[Opening Input section]

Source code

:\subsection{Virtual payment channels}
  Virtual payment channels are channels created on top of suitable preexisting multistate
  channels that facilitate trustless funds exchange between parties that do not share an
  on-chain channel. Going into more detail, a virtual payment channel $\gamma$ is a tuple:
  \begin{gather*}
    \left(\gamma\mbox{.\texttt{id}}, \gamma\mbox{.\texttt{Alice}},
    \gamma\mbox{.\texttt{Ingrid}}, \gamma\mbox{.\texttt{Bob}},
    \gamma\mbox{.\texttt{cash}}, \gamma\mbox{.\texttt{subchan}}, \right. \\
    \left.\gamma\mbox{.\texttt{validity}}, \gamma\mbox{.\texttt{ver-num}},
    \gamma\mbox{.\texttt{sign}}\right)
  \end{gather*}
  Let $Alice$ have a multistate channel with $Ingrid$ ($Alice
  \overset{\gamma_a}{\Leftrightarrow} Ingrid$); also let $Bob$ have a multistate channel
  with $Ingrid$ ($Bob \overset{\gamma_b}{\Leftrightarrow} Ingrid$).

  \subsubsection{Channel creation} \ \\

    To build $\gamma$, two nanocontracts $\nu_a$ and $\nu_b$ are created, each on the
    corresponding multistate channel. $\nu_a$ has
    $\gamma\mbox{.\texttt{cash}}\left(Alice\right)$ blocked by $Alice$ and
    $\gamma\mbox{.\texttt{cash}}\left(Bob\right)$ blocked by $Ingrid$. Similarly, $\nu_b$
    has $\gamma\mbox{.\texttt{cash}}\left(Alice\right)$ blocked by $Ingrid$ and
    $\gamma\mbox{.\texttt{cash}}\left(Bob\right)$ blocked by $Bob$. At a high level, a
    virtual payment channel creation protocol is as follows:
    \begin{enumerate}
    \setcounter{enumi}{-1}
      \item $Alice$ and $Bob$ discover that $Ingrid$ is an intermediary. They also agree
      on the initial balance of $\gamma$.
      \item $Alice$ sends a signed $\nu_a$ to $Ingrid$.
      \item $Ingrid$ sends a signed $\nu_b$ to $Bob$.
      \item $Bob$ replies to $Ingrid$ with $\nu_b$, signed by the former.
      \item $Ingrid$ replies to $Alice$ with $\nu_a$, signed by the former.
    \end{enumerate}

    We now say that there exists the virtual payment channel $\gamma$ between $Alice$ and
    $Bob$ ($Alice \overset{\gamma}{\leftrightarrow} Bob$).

[Closing Input section]

What needs to be done:
Give the lines again, exactly as they stand, from the beginning of the data through the line with "with $\nu_b$, signed by the former.".

Solution below:
Source code

:\subsection{Virtual payment channels}
  Virtual payment channels are channels created on top of suitable preexisting multistate
  channels that facilitate trustless funds exchange between parties that do not share an
  on-chain channel. Going into more detail, a virtual payment channel $\gamma$ is a tuple:
  \begin{gather*}
    \left(\gamma\mbox{.\texttt{id}}, \gamma\mbox{.\texttt{Alice}},
    \gamma\mbox{.\texttt{Ingrid}}, \gamma\mbox{.\texttt{Bob}},
    \gamma\mbox{.\texttt{cash}}, \gamma\mbox{.\texttt{subchan}}, \right. \\
    \left.\gamma\mbox{.\texttt{validity}}, \gamma\mbox{.\texttt{ver-num}},
    \gamma\mbox{.\texttt{sign}}\right)
  \end{gather*}
  Let $Alice$ have a multistate channel with $Ingrid$ ($Alice
  \overset{\gamma_a}{\Leftrightarrow} Ingrid$); also let $Bob$ have a multistate channel
  with $Ingrid$ ($Bob \overset{\gamma_b}{\Leftrightarrow} Ingrid$).

  \subsubsection{Channel creation} \ \\

    To build $\gamma$, two nanocontracts $\nu_a$ and $\nu_b$ are created, each on the
    corresponding multistate channel. $\nu_a$ has
    $\gamma\mbox{.\texttt{cash}}\left(Alice\right)$ blocked by $Alice$ and
    $\gamma\mbox{.\texttt{cash}}\left(Bob\right)$ blocked by $Ingrid$. Similarly, $\nu_b$
    has $\gamma\mbox{.\texttt{cash}}\left(Alice\right)$ blocked by $Ingrid$ and
    $\gamma\mbox{.\texttt{cash}}\left(Bob\right)$ blocked by $Bob$. At a high level, a
    virtual payment channel creation protocol is as follows:
    \begin{enumerate}
    \setcounter{enumi}{-1}
      \item $Alice$ and $Bob$ discover that $Ingrid$ is an intermediary. They also agree
      on the initial balance of $\gamma$.
      \item $Alice$ sends a signed $\nu_a$ to $Ingrid$.
      \item $Ingrid$ sends a signed $\nu_b$ to $Bob$.
      \item $Bob$ replies to $Ingrid$ with $\nu_b$, signed by the former.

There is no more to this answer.